Stainless steel and aluminum are popular metals used in construction, transportation, and consumer goods due to their strength-to-weight ratios and corrosion resistance. When placed together, they can react under specific circumstances involving an electrochemical process known as galvanic corrosion. This reaction occurs when both metals are in electrical contact and exposed to a conductive liquid. If preventive measures are not taken, this phenomenon can rapidly degrade the aluminum component.
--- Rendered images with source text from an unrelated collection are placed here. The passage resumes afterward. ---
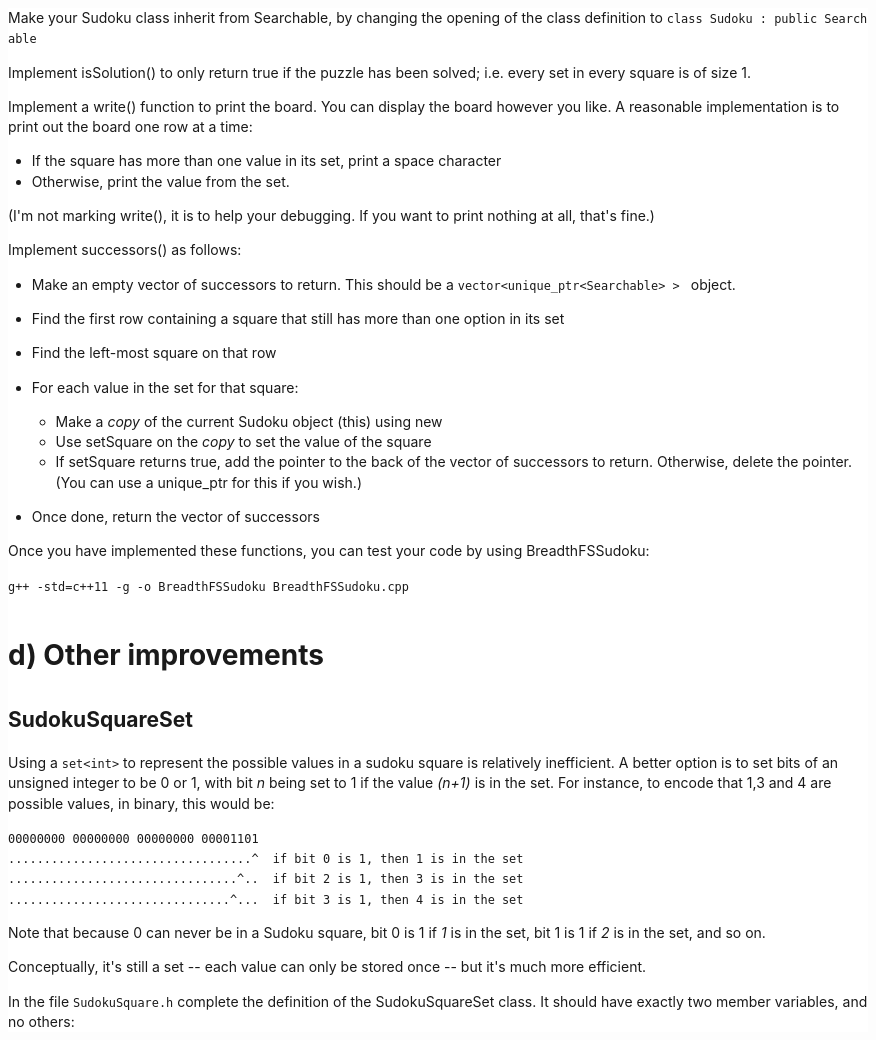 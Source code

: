 
Make your Sudoku class inherit from Searchable, by changing the opening of the class definition to `class Sudoku : public Searchable`

Implement isSolution() to only return true if the puzzle has been solved; i.e. every set in every square is of size 1.

Implement a write() function to print the board.  You can display the board however you like.  A reasonable implementation is to print out the board one row at a time:

- If the square has more than one value in its set, print a space character
- Otherwise, print the value from the set.

(I'm not marking write(), it is to help your debugging.  If you want to print nothing at all, that's fine.)

Implement successors() as follows:

- Make an empty vector of successors to return.  This should be a `vector<unique_ptr<Searchable> > ` object.
- Find the first row containing a square that still has more than one option in its set
- Find the left-most square on that row
- For each value in the set for that square:
    - Make a *copy* of the current Sudoku object (this) using new
    - Use setSquare on the *copy* to set the value of the square
    - If setSquare returns true, add the pointer to the back of the vector of successors to return.  Otherwise, delete the pointer.  (You can use a unique_ptr for this if you wish.)

- Once done, return the vector of successors

Once you have implemented these functions, you can test your code by using BreadthFSSudoku:

`g++ -std=c++11 -g -o BreadthFSSudoku BreadthFSSudoku.cpp`



# d) Other improvements

## SudokuSquareSet

Using a `set<int>` to represent the possible values in a sudoku square is relatively inefficient.  A better option is to set bits of an unsigned integer to be 0 or 1, with bit *n* being set to 1 if the value *(n+1)* is in the set. For instance, to encode that 1,3 and 4 are possible values, in binary, this would be:

`00000000 00000000 00000000 00001101`  
`..................................^  if bit 0 is 1, then 1 is in the set`  
`................................^..  if bit 2 is 1, then 3 is in the set`  
`...............................^...  if bit 3 is 1, then 4 is in the set`  

Note that because 0 can never be in a Sudoku square, bit 0 is 1 if *1* is in the set, bit 1 is 1 if *2* is in the set, and so on.

Conceptually, it's still a set -- each value can only be stored once -- but it's much more efficient.

In the file `SudokuSquare.h` complete the definition of the SudokuSquareSet class.  It should have exactly two member variables, and no others:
Understanding Galvanic Corrosion
Galvanic corrosion is a form of accelerated degradation requiring three simultaneous conditions. First, there must be two dissimilar metals, like aluminum and stainless steel, with different electrical potentials. Second, the metals must be in direct electrical contact, allowing electrons to flow between them. Third, a conductive liquid, or electrolyte, must bridge the contact area to complete the circuit.
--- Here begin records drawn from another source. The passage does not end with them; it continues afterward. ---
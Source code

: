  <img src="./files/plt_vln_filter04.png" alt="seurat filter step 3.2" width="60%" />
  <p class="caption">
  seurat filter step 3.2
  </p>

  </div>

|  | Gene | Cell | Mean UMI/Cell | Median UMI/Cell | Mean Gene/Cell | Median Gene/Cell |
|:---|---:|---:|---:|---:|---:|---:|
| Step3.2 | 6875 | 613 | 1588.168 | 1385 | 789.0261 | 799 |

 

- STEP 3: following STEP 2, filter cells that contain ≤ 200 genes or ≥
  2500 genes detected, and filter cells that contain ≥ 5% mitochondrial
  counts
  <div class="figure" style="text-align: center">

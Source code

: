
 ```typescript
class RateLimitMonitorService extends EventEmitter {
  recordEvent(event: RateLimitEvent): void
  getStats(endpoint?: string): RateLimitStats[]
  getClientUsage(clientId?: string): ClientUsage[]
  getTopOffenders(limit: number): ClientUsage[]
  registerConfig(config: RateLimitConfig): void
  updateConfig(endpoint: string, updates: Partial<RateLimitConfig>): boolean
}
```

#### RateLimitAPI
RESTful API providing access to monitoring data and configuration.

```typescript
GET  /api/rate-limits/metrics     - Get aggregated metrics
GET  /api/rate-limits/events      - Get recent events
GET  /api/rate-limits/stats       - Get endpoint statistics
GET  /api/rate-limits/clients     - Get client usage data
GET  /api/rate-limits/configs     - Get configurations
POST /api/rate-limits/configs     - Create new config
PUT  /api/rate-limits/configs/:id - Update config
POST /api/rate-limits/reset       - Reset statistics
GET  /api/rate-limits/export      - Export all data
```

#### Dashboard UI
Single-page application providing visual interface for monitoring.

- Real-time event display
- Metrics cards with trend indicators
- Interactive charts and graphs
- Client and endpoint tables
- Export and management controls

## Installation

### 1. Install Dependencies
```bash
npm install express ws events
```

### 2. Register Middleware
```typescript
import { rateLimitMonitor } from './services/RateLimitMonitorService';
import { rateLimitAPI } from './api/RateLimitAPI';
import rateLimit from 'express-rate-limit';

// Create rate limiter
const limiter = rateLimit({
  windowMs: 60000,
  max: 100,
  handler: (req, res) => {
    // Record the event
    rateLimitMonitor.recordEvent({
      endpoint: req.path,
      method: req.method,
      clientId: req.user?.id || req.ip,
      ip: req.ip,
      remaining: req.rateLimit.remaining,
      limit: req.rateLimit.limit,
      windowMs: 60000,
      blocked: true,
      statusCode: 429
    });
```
This pairing creates a natural electrochemical cell, functioning like a tiny battery. The metal that is less noble on the Galvanic Series scale becomes the anode, and the more noble metal becomes the cathode. Aluminum is significantly less noble than stainless steel, giving it a more negative electrochemical potential.
The difference in potential drives electrons from the anodic aluminum to the cathodic stainless steel through the electrical connection. This flow causes aluminum atoms to dissolve into the electrolyte, resulting in corrosion and material loss. The stainless steel, acting as the cathode, remains protected and intact. The aluminum is rapidly consumed at the point of contact, accelerating its breakdown far beyond its normal atmospheric corrosion rate.
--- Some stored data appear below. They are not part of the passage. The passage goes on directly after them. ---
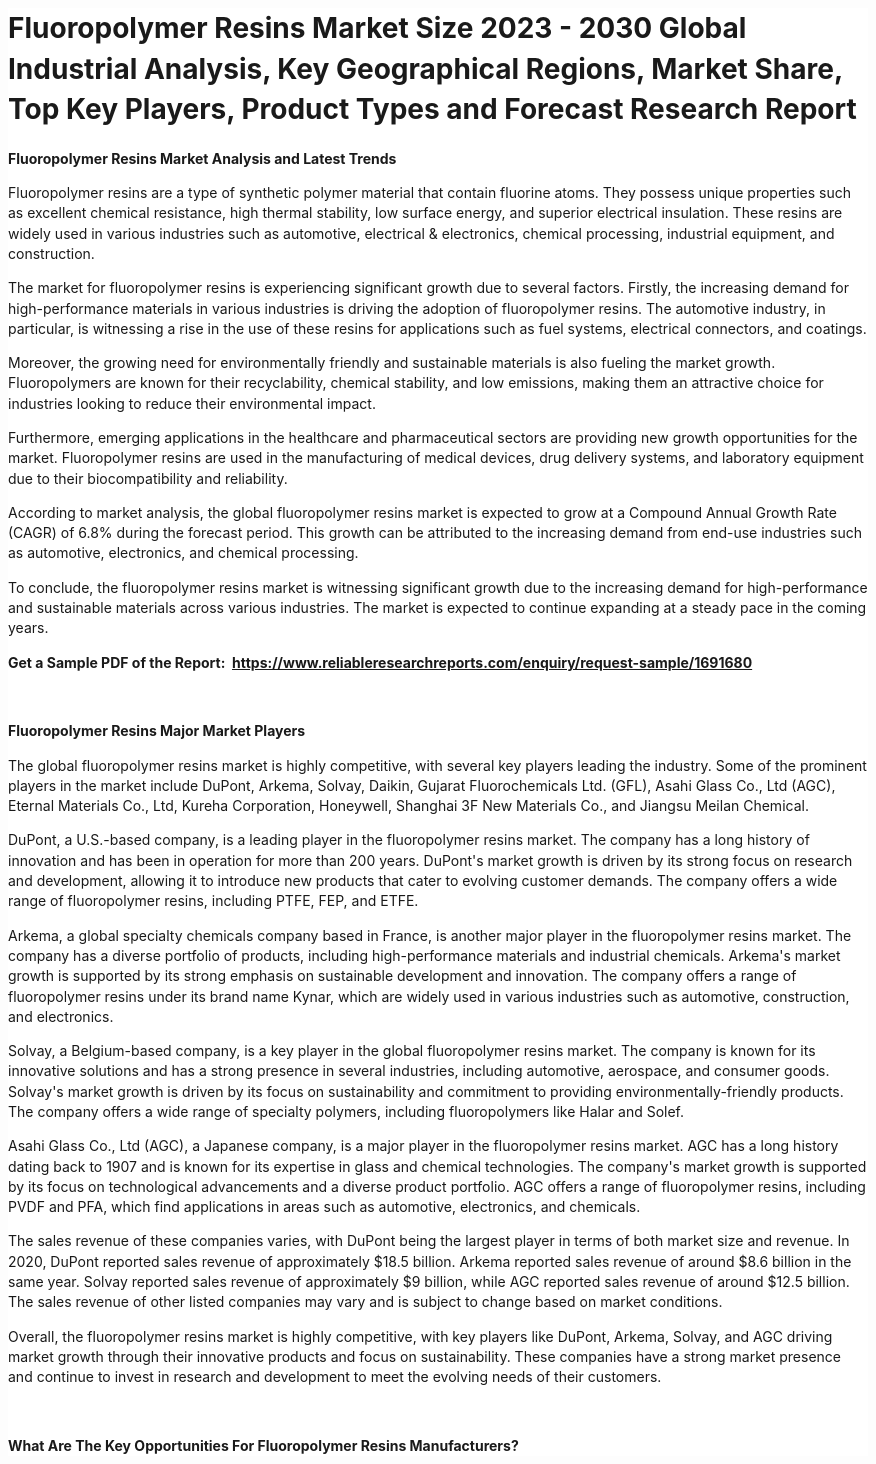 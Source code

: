 <p><h1>Fluoropolymer Resins Market Size 2023 - 2030 Global Industrial Analysis, Key Geographical Regions, Market Share, Top Key Players, Product Types and Forecast Research Report</h1></p><p><strong>Fluoropolymer Resins Market Analysis and Latest Trends</strong></p>
<p><p>Fluoropolymer resins are a type of synthetic polymer material that contain fluorine atoms. They possess unique properties such as excellent chemical resistance, high thermal stability, low surface energy, and superior electrical insulation. These resins are widely used in various industries such as automotive, electrical & electronics, chemical processing, industrial equipment, and construction.</p><p>The market for fluoropolymer resins is experiencing significant growth due to several factors. Firstly, the increasing demand for high-performance materials in various industries is driving the adoption of fluoropolymer resins. The automotive industry, in particular, is witnessing a rise in the use of these resins for applications such as fuel systems, electrical connectors, and coatings.</p><p>Moreover, the growing need for environmentally friendly and sustainable materials is also fueling the market growth. Fluoropolymers are known for their recyclability, chemical stability, and low emissions, making them an attractive choice for industries looking to reduce their environmental impact.</p><p>Furthermore, emerging applications in the healthcare and pharmaceutical sectors are providing new growth opportunities for the market. Fluoropolymer resins are used in the manufacturing of medical devices, drug delivery systems, and laboratory equipment due to their biocompatibility and reliability.</p><p>According to market analysis, the global fluoropolymer resins market is expected to grow at a Compound Annual Growth Rate (CAGR) of 6.8% during the forecast period. This growth can be attributed to the increasing demand from end-use industries such as automotive, electronics, and chemical processing.</p><p>To conclude, the fluoropolymer resins market is witnessing significant growth due to the increasing demand for high-performance and sustainable materials across various industries. The market is expected to continue expanding at a steady pace in the coming years.</p></p>
<p><strong>Get a Sample PDF of the Report:&nbsp; <a href="https://www.reliableresearchreports.com/enquiry/request-sample/1691680">https://www.reliableresearchreports.com/enquiry/request-sample/1691680</a></strong></p>
<p>&nbsp;</p>
<p><strong>Fluoropolymer Resins Major Market Players</strong></p>
<p><p>The global fluoropolymer resins market is highly competitive, with several key players leading the industry. Some of the prominent players in the market include DuPont, Arkema, Solvay, Daikin, Gujarat Fluorochemicals Ltd. (GFL), Asahi Glass Co., Ltd (AGC), Eternal Materials Co., Ltd, Kureha Corporation, Honeywell, Shanghai 3F New Materials Co., and Jiangsu Meilan Chemical.</p><p>DuPont, a U.S.-based company, is a leading player in the fluoropolymer resins market. The company has a long history of innovation and has been in operation for more than 200 years. DuPont's market growth is driven by its strong focus on research and development, allowing it to introduce new products that cater to evolving customer demands. The company offers a wide range of fluoropolymer resins, including PTFE, FEP, and ETFE.</p><p>Arkema, a global specialty chemicals company based in France, is another major player in the fluoropolymer resins market. The company has a diverse portfolio of products, including high-performance materials and industrial chemicals. Arkema's market growth is supported by its strong emphasis on sustainable development and innovation. The company offers a range of fluoropolymer resins under its brand name Kynar, which are widely used in various industries such as automotive, construction, and electronics.</p><p>Solvay, a Belgium-based company, is a key player in the global fluoropolymer resins market. The company is known for its innovative solutions and has a strong presence in several industries, including automotive, aerospace, and consumer goods. Solvay's market growth is driven by its focus on sustainability and commitment to providing environmentally-friendly products. The company offers a wide range of specialty polymers, including fluoropolymers like Halar and Solef.</p><p>Asahi Glass Co., Ltd (AGC), a Japanese company, is a major player in the fluoropolymer resins market. AGC has a long history dating back to 1907 and is known for its expertise in glass and chemical technologies. The company's market growth is supported by its focus on technological advancements and a diverse product portfolio. AGC offers a range of fluoropolymer resins, including PVDF and PFA, which find applications in areas such as automotive, electronics, and chemicals.</p><p>The sales revenue of these companies varies, with DuPont being the largest player in terms of both market size and revenue. In 2020, DuPont reported sales revenue of approximately $18.5 billion. Arkema reported sales revenue of around $8.6 billion in the same year. Solvay reported sales revenue of approximately $9 billion, while AGC reported sales revenue of around $12.5 billion. The sales revenue of other listed companies may vary and is subject to change based on market conditions.</p><p>Overall, the fluoropolymer resins market is highly competitive, with key players like DuPont, Arkema, Solvay, and AGC driving market growth through their innovative products and focus on sustainability. These companies have a strong market presence and continue to invest in research and development to meet the evolving needs of their customers.</p></p>
<p>&nbsp;</p>
<p><strong>What Are The Key Opportunities For Fluoropolymer Resins Manufacturers?</strong></p>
Environmental Factors and Corrosion Rate
While the mechanism relies on the metal pairing, the speed and severity of the attack are dictated by external environmental factors. The most significant factor is the presence and composition of the electrolyte. Chloride-rich solutions, such as saltwater spray or de-icing road salts, are the most aggressive. These solutions increase the electrolyte’s conductivity dramatically, enabling electrons to flow faster and accelerating the corrosion current.
The ratio of the surface area between the cathode (stainless steel) and the anode (aluminum) controls the rate of material loss. If a small piece of aluminum, such as a thin panel, is fastened with a large stainless steel bracket, the corrosion current focuses intensely on the small aluminum surface. This unfavorable arrangement causes rapid and localized deterioration of the aluminum component.
Increased ambient temperature contributes to a higher corrosion rate by speeding up the chemical reactions within the galvanic cell. Designs that allow moisture to pool and remain stagnant create a persistent electrolyte film. These areas will experience more cumulative damage than those that allow for quick drainage and drying. This explains why concealed joints and crevices are often the first places to show signs of corrosion.
Practical Strategies for Isolation
Preventing galvanic corrosion centers on interrupting one of the three required components of the electrochemical cell. The most reliable method is to physically isolate the two metals from one another to break the electrical path. This is achieved by using non-conductive insulating materials wherever the metals meet.
Specialized shims, gaskets, or washers made from materials like neoprene, nylon, or PTFE (Teflon) should be inserted between the aluminum and stainless steel surfaces. If stainless steel fasteners are used, the bolt or screw should be isolated from the aluminum material using a non-conductive sleeve or bushing. This eliminates electrical contact, even under pressure.
Another effective strategy involves applying barrier coatings to seal the metal surfaces from the electrolyte. Non-conductive paints, primers, or specialized sealants can be applied to the contact areas, especially those that are difficult to access. For instance, a layer of zinc-chromate primer, which has corrosion-inhibiting properties, can be applied to the aluminum before assembly.
A further solution involves using a third, sacrificial metal that is more electrically active than aluminum. Fasteners coated with zinc or cadmium, such as hot-dip galvanized steel, will preferentially corrode before the aluminum, temporarily protecting the joint. Designing the assembly to ensure proper drainage is also a simple measure, as eliminating standing water prevents the formation of a persistent, conductive electrolyte.